Phaeographis salazinica

Scientific classification
- Domain: Eukaryota
- Kingdom: Fungi
- Division: Ascomycota
- Class: Lecanoromycetes
- Order: Graphidales
- Family: Graphidaceae
- Genus: Phaeographis
- Species: P. salazinica
- Binomial name: Phaeographis salazinica (A.W.Archer) A.W.Archer (2007)
- Synonyms: Phaeographina salazinica A.W.Archer (2003);

= Phaeographis salazinica =

- Authority: (A.W.Archer) A.W.Archer (2007)
- Synonyms: Phaeographina salazinica A.W.Archer (2003)

Species of lichen

Phaeographis salazinica is a species of script lichen in the family Graphidaceae.

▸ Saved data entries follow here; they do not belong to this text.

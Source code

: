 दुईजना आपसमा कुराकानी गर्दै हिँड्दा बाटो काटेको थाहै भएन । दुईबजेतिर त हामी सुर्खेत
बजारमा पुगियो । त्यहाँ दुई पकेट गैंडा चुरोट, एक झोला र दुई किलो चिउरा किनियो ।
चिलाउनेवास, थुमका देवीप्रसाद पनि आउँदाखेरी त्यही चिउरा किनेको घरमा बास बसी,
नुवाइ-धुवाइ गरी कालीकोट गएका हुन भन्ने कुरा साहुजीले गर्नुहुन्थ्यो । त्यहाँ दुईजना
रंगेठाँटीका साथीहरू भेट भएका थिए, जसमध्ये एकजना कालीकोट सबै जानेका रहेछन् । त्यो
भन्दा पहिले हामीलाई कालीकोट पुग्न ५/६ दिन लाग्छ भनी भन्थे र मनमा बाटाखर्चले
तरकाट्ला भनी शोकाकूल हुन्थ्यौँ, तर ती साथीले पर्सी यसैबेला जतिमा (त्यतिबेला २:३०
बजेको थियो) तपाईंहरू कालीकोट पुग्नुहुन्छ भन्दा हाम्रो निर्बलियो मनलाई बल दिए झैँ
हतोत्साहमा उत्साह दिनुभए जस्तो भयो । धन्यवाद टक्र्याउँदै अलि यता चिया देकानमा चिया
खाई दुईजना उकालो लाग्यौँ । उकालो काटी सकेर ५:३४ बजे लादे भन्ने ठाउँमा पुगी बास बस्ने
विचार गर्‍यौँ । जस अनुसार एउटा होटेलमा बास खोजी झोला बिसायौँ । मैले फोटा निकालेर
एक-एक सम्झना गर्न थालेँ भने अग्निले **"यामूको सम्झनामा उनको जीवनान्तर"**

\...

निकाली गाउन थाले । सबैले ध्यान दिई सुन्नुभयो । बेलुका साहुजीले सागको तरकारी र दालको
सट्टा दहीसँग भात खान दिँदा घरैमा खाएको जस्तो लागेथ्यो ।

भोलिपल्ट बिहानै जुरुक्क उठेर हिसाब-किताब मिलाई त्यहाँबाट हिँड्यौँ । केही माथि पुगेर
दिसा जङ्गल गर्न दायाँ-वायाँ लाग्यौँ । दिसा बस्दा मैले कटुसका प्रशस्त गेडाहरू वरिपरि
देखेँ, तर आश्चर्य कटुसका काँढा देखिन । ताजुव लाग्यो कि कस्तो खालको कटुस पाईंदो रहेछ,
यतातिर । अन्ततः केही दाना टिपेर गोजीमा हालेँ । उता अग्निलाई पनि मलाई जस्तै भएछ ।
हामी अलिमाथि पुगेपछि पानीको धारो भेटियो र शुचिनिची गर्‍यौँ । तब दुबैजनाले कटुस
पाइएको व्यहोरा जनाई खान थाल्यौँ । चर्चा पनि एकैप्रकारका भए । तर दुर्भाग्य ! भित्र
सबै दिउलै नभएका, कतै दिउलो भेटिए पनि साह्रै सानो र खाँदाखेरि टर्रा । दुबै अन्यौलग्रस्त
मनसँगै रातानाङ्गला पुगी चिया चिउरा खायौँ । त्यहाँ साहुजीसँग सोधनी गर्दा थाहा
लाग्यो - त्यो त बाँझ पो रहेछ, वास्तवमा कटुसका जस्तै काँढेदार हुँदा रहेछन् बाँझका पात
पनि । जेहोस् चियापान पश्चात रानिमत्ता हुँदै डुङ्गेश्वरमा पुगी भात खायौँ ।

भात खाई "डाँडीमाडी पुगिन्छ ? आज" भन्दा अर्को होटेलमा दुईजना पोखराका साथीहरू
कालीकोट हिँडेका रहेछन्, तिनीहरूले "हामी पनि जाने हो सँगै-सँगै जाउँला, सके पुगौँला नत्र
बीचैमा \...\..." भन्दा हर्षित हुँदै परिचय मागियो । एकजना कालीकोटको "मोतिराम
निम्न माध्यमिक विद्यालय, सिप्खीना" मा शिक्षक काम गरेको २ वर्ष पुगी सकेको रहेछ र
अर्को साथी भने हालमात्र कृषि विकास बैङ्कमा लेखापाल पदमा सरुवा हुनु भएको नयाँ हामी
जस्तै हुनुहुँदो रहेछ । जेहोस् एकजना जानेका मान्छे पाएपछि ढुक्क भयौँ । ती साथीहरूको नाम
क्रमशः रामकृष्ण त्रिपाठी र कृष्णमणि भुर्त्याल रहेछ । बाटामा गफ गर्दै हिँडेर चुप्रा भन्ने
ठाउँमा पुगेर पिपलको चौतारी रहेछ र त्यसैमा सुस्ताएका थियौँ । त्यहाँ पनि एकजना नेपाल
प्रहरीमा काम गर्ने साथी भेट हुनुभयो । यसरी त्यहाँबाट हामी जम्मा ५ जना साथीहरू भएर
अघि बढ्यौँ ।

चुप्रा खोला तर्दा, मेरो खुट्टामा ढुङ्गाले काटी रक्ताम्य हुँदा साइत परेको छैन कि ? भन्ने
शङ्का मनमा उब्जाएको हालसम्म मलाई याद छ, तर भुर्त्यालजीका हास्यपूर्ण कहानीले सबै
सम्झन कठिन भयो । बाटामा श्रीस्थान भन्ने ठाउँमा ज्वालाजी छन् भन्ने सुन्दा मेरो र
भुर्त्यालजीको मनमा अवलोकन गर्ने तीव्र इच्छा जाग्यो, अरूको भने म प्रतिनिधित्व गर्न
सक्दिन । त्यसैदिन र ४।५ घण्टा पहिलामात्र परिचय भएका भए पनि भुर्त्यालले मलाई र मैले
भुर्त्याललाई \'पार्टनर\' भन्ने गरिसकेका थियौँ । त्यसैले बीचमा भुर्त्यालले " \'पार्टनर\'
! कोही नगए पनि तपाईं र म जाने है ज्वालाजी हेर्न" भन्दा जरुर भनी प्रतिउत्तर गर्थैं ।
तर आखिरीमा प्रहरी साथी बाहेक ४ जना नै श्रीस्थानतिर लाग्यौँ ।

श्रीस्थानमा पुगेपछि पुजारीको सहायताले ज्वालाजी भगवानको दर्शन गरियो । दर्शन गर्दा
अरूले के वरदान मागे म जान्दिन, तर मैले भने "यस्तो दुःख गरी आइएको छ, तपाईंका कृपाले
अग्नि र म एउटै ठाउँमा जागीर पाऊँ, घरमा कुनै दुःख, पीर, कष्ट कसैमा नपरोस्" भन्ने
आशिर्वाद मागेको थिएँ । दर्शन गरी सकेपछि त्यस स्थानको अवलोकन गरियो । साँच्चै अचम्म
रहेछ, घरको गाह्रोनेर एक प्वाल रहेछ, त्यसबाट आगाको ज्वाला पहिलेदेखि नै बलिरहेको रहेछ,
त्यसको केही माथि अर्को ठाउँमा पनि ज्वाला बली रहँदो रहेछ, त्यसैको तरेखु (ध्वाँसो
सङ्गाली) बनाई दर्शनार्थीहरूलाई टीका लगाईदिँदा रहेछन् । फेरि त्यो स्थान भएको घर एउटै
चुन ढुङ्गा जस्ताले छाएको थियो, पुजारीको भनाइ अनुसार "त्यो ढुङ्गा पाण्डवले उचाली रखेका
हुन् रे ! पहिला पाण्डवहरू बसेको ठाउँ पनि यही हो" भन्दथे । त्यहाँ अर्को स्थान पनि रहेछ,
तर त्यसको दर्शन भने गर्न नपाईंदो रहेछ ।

Found in the Solomon Islands, the lichen was first described as a new species in 2003 by Australian lichenologist Alan W. Archer. He named it Phaeographis salazinica, with the specific epithet referring to the presence of the compound salazinic acid as its major secondary compound. The lichen also contains trace amounts of consalazinic acid, connorstictic acid, norstictic acid, subnorstictic acid, protocetraric acid, and methyl norstictate. The type specimen was collected near Tatamba on Tanabuli Island (part of Santa Isabel Island). The main morphological characteristics of Phaeographis salazinica are the conspicuous lirellae, and the large brown muriform ascospores (typically measuring 150–180 μm long by 35–50 μm wide). Archer transferred the taxon to the genus Phaeographis in 2007.